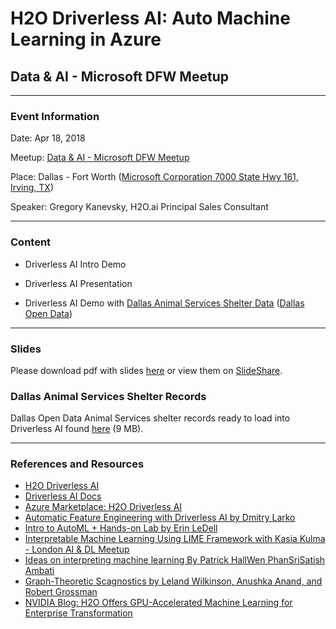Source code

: # H2O Driverless AI: Auto Machine Learning in Azure
## Data & AI - Microsoft DFW Meetup 

---

### Event Information

Date: Apr 18, 2018

Meetup: 
[Data & AI - Microsoft DFW Meetup](https://www.meetup.com/Data-AI-Microsoft/events/248946695/)

Place: Dallas - Fort Worth
([Microsoft Corporation 7000 State Hwy 161, Irving, TX](https://goo.gl/maps/VhTyy3gAZM82))

Speaker: Gregory Kanevsky, H2O.ai Principal Sales Consultant

---

### Content

- Driverless AI Intro Demo

- Driverless AI Presentation

- Driverless AI Demo with [Dallas Animal Services Shelter Data](https://www.dallasopendata.com/City-Services/FY-2015-Dallas-Animal-Shelter-Data/4j5h-8vay) ([Dallas Open Data](https://www.dallasopendata.com/)) 

---

### Slides

Please download pdf with slides [here](https://s3-us-west-1.amazonaws.com/h2o.ai/events/Dallas+Meetup+2017-04-18/h2o-driverless-ai-2018-04-18-ms-meetup-Irving.pdf) or view them on [SlideShare](https://www.slideshare.net/0xdata/h2o-driverless-ai-auto-machine-learning-in-azure).

### Dallas Animal Services Shelter Records 

Dallas Open Data Animal Services shelter records ready to load into Driverless AI found [here](https://s3-us-west-1.amazonaws.com/h2o.ai/events/Dallas+Meetup+2017-04-18/dallas_animal_services_allfiles.zip) (9 MB).

---

### References and Resources

- [H2O Driverless AI](https://www.h2o.ai/driverless-ai/)
- [Driverless AI Docs](http://docs.h2o.ai/driverless-ai/latest-stable/docs/userguide/index.html)
- [Azure Marketplace: H2O Driverless AI](https://azuremarketplace.microsoft.com/en-us/marketplace/apps/h2o-ai.h2o-driverles-ai?tab=Overview)
- [Automatic Feature Engineering with Driverless AI by Dmitry Larko](https://youtu.be/VMTKcT1iHww)
- [Intro to AutoML + Hands-on Lab by Erin LeDell](https://youtu.be/42Oo8TOl85I)
- [Interpretable Machine Learning Using LIME Framework with Kasia Kulma - London AI & DL Meetup](https://youtu.be/42Oo8TOl85I)
- [Ideas on interpreting machine learning By Patrick HallWen PhanSriSatish Ambati](https://www.oreilly.com/ideas/ideas-on-interpreting-machine-learning)
- [Graph-Theoretic Scagnostics by Leland Wilkinson, Anushka Anand, and Robert Grossman](https://research.tableau.com/sites/default/files/Wilkinson_Infovis-05.pdf)
- [NVIDIA Blog: H2O Offers GPU-Accelerated Machine Learning for Enterprise Transformation](https://blogs.nvidia.com/blog/2017/06/23/gpu-accelerated-machine-learning/)
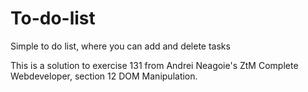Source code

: # To-do-list
Simple to do list, where you can add and delete tasks

This is a solution to exercise 131 from Andrei Neagoie's ZtM Complete Webdeveloper, section 12 DOM Manipulation.

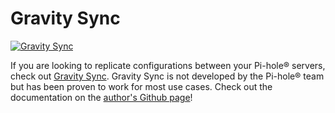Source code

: # Gravity Sync

[![Gravity Sync](https://camo.githubusercontent.com/3e04aee17056f54550b509d6bb189a950f7d5f4e52f0b978201c8c9220038ec2/68747470733a2f2f766d7374616e2e636f6d2f636f6e74656e742f696d616765732f323032312f30322f67732d6c6f676f2e737667)](https://github.com/vmstan/gravity-sync)

If you are looking to replicate configurations between your Pi-hole® servers, check out [Gravity Sync](https://github.com/vmstan/gravity-sync). Gravity Sync is not developed by the Pi-hole® team but has been proven to work for most use cases. Check out the documentation on the [author's Github page](https://github.com/vmstan/gravity-sync)!
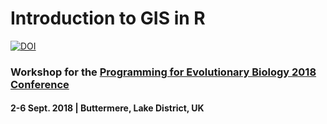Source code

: # Introduction to GIS in R

[![DOI](https://zenodo.org/badge/145391064.svg)](https://zenodo.org/badge/latestdoi/145391064)

### Workshop for the [Programming for Evolutionary Biology 2018 Conference](http://pebconference.info/)

####  2-6 Sept. 2018 | Buttermere, Lake District, UK

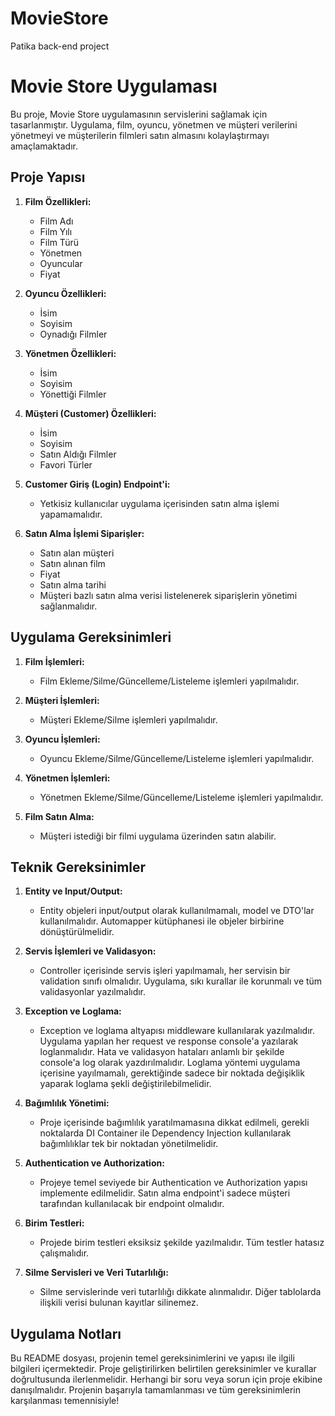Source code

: # MovieStore
Patika back-end project
# Movie Store Uygulaması

Bu proje, Movie Store uygulamasının servislerini sağlamak için tasarlanmıştır. Uygulama, film, oyuncu, yönetmen ve müşteri verilerini yönetmeyi ve müşterilerin filmleri satın almasını kolaylaştırmayı amaçlamaktadır.

## Proje Yapısı

1. **Film Özellikleri:**
   - Film Adı
   - Film Yılı
   - Film Türü
   - Yönetmen
   - Oyuncular
   - Fiyat

2. **Oyuncu Özellikleri:**
   - İsim
   - Soyisim
   - Oynadığı Filmler

3. **Yönetmen Özellikleri:**
   - İsim
   - Soyisim
   - Yönettiği Filmler

4. **Müşteri (Customer) Özellikleri:**
   - İsim
   - Soyisim
   - Satın Aldığı Filmler
   - Favori Türler

5. **Customer Giriş (Login) Endpoint'i:**
   - Yetkisiz kullanıcılar uygulama içerisinden satın alma işlemi yapamamalıdır.

6. **Satın Alma İşlemi Siparişler:**
   - Satın alan müşteri
   - Satın alınan film
   - Fiyat
   - Satın alma tarihi
   - Müşteri bazlı satın alma verisi listelenerek siparişlerin yönetimi sağlanmalıdır.

## Uygulama Gereksinimleri

1. **Film İşlemleri:**
   - Film Ekleme/Silme/Güncelleme/Listeleme işlemleri yapılmalıdır.

2. **Müşteri İşlemleri:**
   - Müşteri Ekleme/Silme işlemleri yapılmalıdır.

3. **Oyuncu İşlemleri:**
   - Oyuncu Ekleme/Silme/Güncelleme/Listeleme işlemleri yapılmalıdır.

4. **Yönetmen İşlemleri:**
   - Yönetmen Ekleme/Silme/Güncelleme/Listeleme işlemleri yapılmalıdır.

5. **Film Satın Alma:**
   - Müşteri istediği bir filmi uygulama üzerinden satın alabilir.

## Teknik Gereksinimler

1. **Entity ve Input/Output:**
   - Entity objeleri input/output olarak kullanılmamalı, model ve DTO'lar kullanılmalıdır. Automapper kütüphanesi ile objeler birbirine dönüştürülmelidir.

2. **Servis İşlemleri ve Validasyon:**
   - Controller içerisinde servis işleri yapılmamalı, her servisin bir validation sınıfı olmalıdır. Uygulama, sıkı kurallar ile korunmalı ve tüm validasyonlar yazılmalıdır.

3. **Exception ve Loglama:**
   - Exception ve loglama altyapısı middleware kullanılarak yazılmalıdır. Uygulama yapılan her request ve response console'a yazılarak loglanmalıdır. Hata ve validasyon hataları anlamlı bir şekilde console'a log olarak yazdırılmalıdır. Loglama yöntemi uygulama içerisine yayılmamalı, gerektiğinde sadece bir noktada değişiklik yaparak loglama şekli değiştirilebilmelidir.

4. **Bağımlılık Yönetimi:**
   - Proje içerisinde bağımlılık yaratılmamasına dikkat edilmeli, gerekli noktalarda DI Container ile Dependency Injection kullanılarak bağımlılıklar tek bir noktadan yönetilmelidir.

5. **Authentication ve Authorization:**
   - Projeye temel seviyede bir Authentication ve Authorization yapısı implemente edilmelidir. Satın alma endpoint'i sadece müşteri tarafından kullanılacak bir endpoint olmalıdır.

6. **Birim Testleri:**
   - Projede birim testleri eksiksiz şekilde yazılmalıdır. Tüm testler hatasız çalışmalıdır.

7. **Silme Servisleri ve Veri Tutarlılığı:**
   - Silme servislerinde veri tutarlılığı dikkate alınmalıdır. Diğer tablolarda ilişkili verisi bulunan kayıtlar silinemez.

## Uygulama Notları

Bu README dosyası, projenin temel gereksinimlerini ve yapısı ile ilgili bilgileri içermektedir. Proje geliştirilirken belirtilen gereksinimler ve kurallar doğrultusunda ilerlenmelidir. Herhangi bir soru veya sorun için proje ekibine danışılmalıdır. Projenin başarıyla tamamlanması ve tüm gereksinimlerin karşılanması temennisiyle!

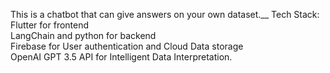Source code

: This is a chatbot that can give answers on your own dataset.__
Tech Stack: <br />
Flutter for frontend<br />
LangChain and python for backend<br />
Firebase for User authentication and Cloud Data storage <br />
OpenAI GPT 3.5 API for Intelligent Data Interpretation.
 
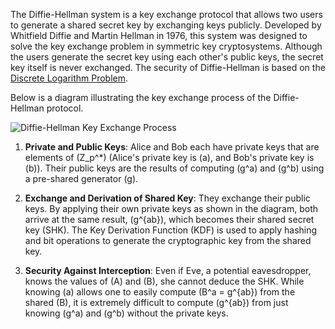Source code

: The Diffie-Hellman system is a key exchange protocol that allows two users to generate a shared secret key by exchanging keys publicly. Developed by Whitfield Diffie and Martin Hellman in 1976, this system was designed to solve the key exchange problem in symmetric key cryptosystems. Although the users generate the secret key using each other's public keys, the secret key itself is never exchanged. The security of Diffie-Hellman is based on the [Discrete Logarithm Problem](DLP).

Below is a diagram illustrating the key exchange process of the Diffie-Hellman protocol.

![Diffie-Hellman Key Exchange Process](diffie_hellman(1).png)

1. **Private and Public Keys**: Alice and Bob each have private keys that are elements of \(Z_p^*\) (Alice's private key is \(a\), and Bob's private key is \(b\)). Their public keys are the results of computing \(g^a\) and \(g^b\) using a pre-shared generator \(g\).

2. **Exchange and Derivation of Shared Key**: They exchange their public keys. By applying their own private keys as shown in the diagram, both arrive at the same result, \(g^{ab}\), which becomes their shared secret key (SHK). The Key Derivation Function (KDF) is used to apply hashing and bit operations to generate the cryptographic key from the shared key.

3. **Security Against Interception**: Even if Eve, a potential eavesdropper, knows the values of \(A\) and \(B\), she cannot deduce the SHK. While knowing \(a\) allows one to easily compute \(B^a = g^{ab}\) from the shared \(B\), it is extremely difficult to compute \(g^{ab}\) from just knowing \(g^a\) and \(g^b\) without the private keys.
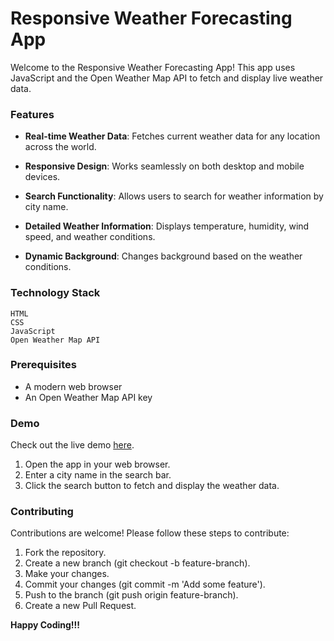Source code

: # Responsive Weather Forecasting App

Welcome to the Responsive Weather Forecasting App! This app uses JavaScript and the Open Weather Map API to fetch and display live weather data.

### Features

- **Real-time Weather Data**: Fetches current weather data for any location across the world.

- **Responsive Design**: Works seamlessly on both desktop and mobile devices.
- **Search Functionality**: Allows users to search for weather information by city name.
-  **Detailed Weather Information**: Displays temperature, humidity, wind speed, and weather conditions.
- **Dynamic Background**: Changes background based on the weather conditions.



### Technology Stack
    HTML
    CSS
    JavaScript
    Open Weather Map API

### Prerequisites
- A modern web browser
- An Open Weather Map API key 

### Demo 
Check out the live demo [here](https://sankaraxi.github.io/WeatherApp/).

1. Open the app in your web browser.
2. Enter a city name in the search bar.
3. Click the search button to fetch and display the weather data.

### Contributing

Contributions are welcome! Please follow these steps to contribute:

1. Fork the repository.
2. Create a new branch (git checkout -b feature-branch).
3. Make your changes.
4. Commit your changes (git commit -m 'Add some feature').
5. Push to the branch (git push origin feature-branch).
6. Create a new Pull Request.

**Happy Coding!!!**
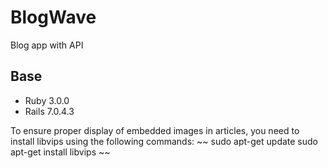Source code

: # BlogWave

Blog app with API

## Base
* Ruby 3.0.0
* Rails 7.0.4.3

To ensure proper display of embedded images in articles, you need to install libvips using the following commands:
~~
sudo apt-get update
sudo apt-get install libvips
~~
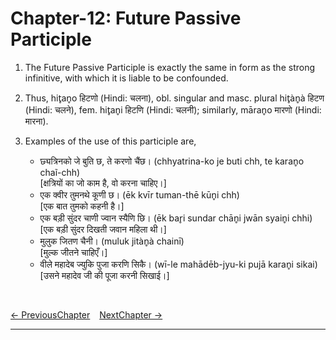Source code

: # Chapter-12: Future Passive Participle

1. The Future Passive Participle is exactly the same in form as the strong infinitive, with which it is liable to be confounded.

2. Thus, hit̥an̥o हिटणो (Hindi: चलना), obl. singular and masc. plural hit̥àn̥à हिटण (Hindi: चलने), fem. hit̥an̥i हिटणि (Hindi: चलनी); similarly, māran̥o मारणो (Hindi: मारना).

3. Examples of the use of this participle are,
   - छ्यत्रिनको जे बुति छ, ते करणो चैंछ। (chhyatrina-ko je buti chh, te karan̥o chaĩ-chh)<br>
   [क्षत्रियों का जो काम है, वो करना चाहिए।]
   - एक क्वीर तुमनथे कूणी छ। (ēk kvīr tuman-thē kūn̥i chh)<br>
   [एक बात तुमको कहनी है।]
   - एक बड़ी सुंदर चाणी ज्वान स्यैणि छि। (ēk bar̥i sundar chān̥i jwān syain̥i chhi)<br>
   [एक बड़ी सुंदर दिखती जवान महिला थी।]
   - मुलुक जितण चैनी। (muluk jitàn̥à chainī)<br>
   [मुल्क जीतने चाहिएँ।]
   - वीले महादेब ज्युकि पुजा करणि सिकै। (wī-le mahādēb-jyu-ki pujā karan̥i sikai)<br>
   [उसने महादेव जी की पूजा करनी सिखाई।]

<br>

[<- PreviousChapter](/major/11_PastParticiple.md) &ensp; [NextChapter ->](/major/13_ConjunctiveParticiple.md)

---
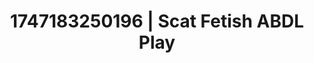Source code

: ---
categories:
- Cinematic erotica
- Back arch
- Punk lovers
- Squirting orgasm
- Body positivity
image: /assets/images/1747183250196.webp
layout: post
seo:
  description: Featured content with sensual ABDL Play, Scat Fetish. HD images available.
  keywords: ABDL Play, Scat Fetish
  og_image: /assets/images/1747183250196.webp
  schema_type: VisualArtwork
tags:
- ABDL Play
- '#1747183250196'
- Scat Fetish
title: 1747183250196 | Scat Fetish ABDL Play
---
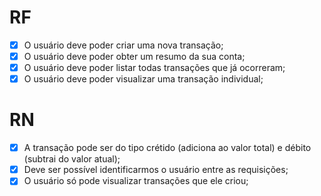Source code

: # RF

- [x] O usuário deve poder criar uma nova transação;
- [x] O usuário deve poder obter um resumo da sua conta;
- [x] O usuário deve poder listar todas transações que já ocorreram;
- [x] O usuário deve poder visualizar uma transação individual;

# RN

- [x] A transação pode ser do tipo crétido (adiciona ao valor total) e débito (subtrai do valor atual);
- [x] Deve ser possível identificarmos o usuário entre as requisições;
- [x] O usuário só pode visualizar transações que ele criou;
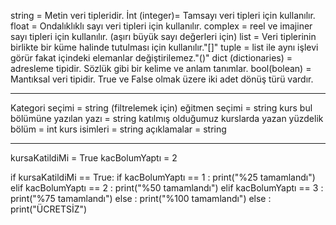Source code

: string = Metin veri tipleridir.
İnt (integer)= Tamsayı veri tipleri için kullanılır.
float = Ondalıklıklı sayı veri tipleri için kullanılır.
complex = reel ve imajiner sayı tipleri için kullanılır. (aşırı büyük sayı değerleri için)
list = Veri tiplerinin birlikte bir küme halinde tutulması için kullanılır."[]"
tuple = list ile aynı işlevi görür fakat içindeki elemanlar değiştirilemez."()"
dict (dictionaries) = adresleme tipidir. Sözlük gibi bir kelime ve anlam tanımlar.
bool(bolean) = Mantıksal veri tipidir. True ve False olmak üzere iki adet dönüş türü vardır.

-----------------------------------------------------------------------------------------------------


Kategori seçimi = string (filtrelemek için)
eğitmen seçimi = string
kurs bul bölümüne yazılan yazı = string 
katılmış olduğumuz kurslarda yazan yüzdelik bölüm = int 
kurs isimleri = string
açıklamalar = string

----------------------------------------------------------------------------------------------------

kursaKatildiMi = True
kacBolumYaptı = 2

if  kursaKatildiMi == True:
    if  kacBolumYaptı == 1 :
        print("%25 tamamlandı")
    elif kacBolumYaptı == 2 : 
        print("%50 tamamlandı")
    elif kacBolumYaptı == 3 :
        print("%75 tamamlandı")
    else : 
        print("%100 tamamlandı")
else :
    print("ÜCRETSİZ")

**WHAT THE EXERCISE ASKS**
Within the listing above, locate the line containing "2. **Servis İşlemleri ve Validasyon:**" and the line containing "4. **Bağımlılık Yönetimi:**". Reproduce those two lines and all lines between them exactly, with nothing added.

**EXERCISE OUTPUT**
2. **Servis İşlemleri ve Validasyon:**
   - Controller içerisinde servis işleri yapılmamalı, her servisin bir validation sınıfı olmalıdır. Uygulama, sıkı kurallar ile korunmalı ve tüm validasyonlar yazılmalıdır.

3. **Exception ve Loglama:**
   - Exception ve loglama altyapısı middleware kullanılarak yazılmalıdır. Uygulama yapılan her request ve response console'a yazılarak loglanmalıdır. Hata ve validasyon hataları anlamlı bir şekilde console'a log olarak yazdırılmalıdır. Loglama yöntemi uygulama içerisine yayılmamalı, gerektiğinde sadece bir noktada değişiklik yaparak loglama şekli değiştirilebilmelidir.

4. **Bağımlılık Yönetimi:**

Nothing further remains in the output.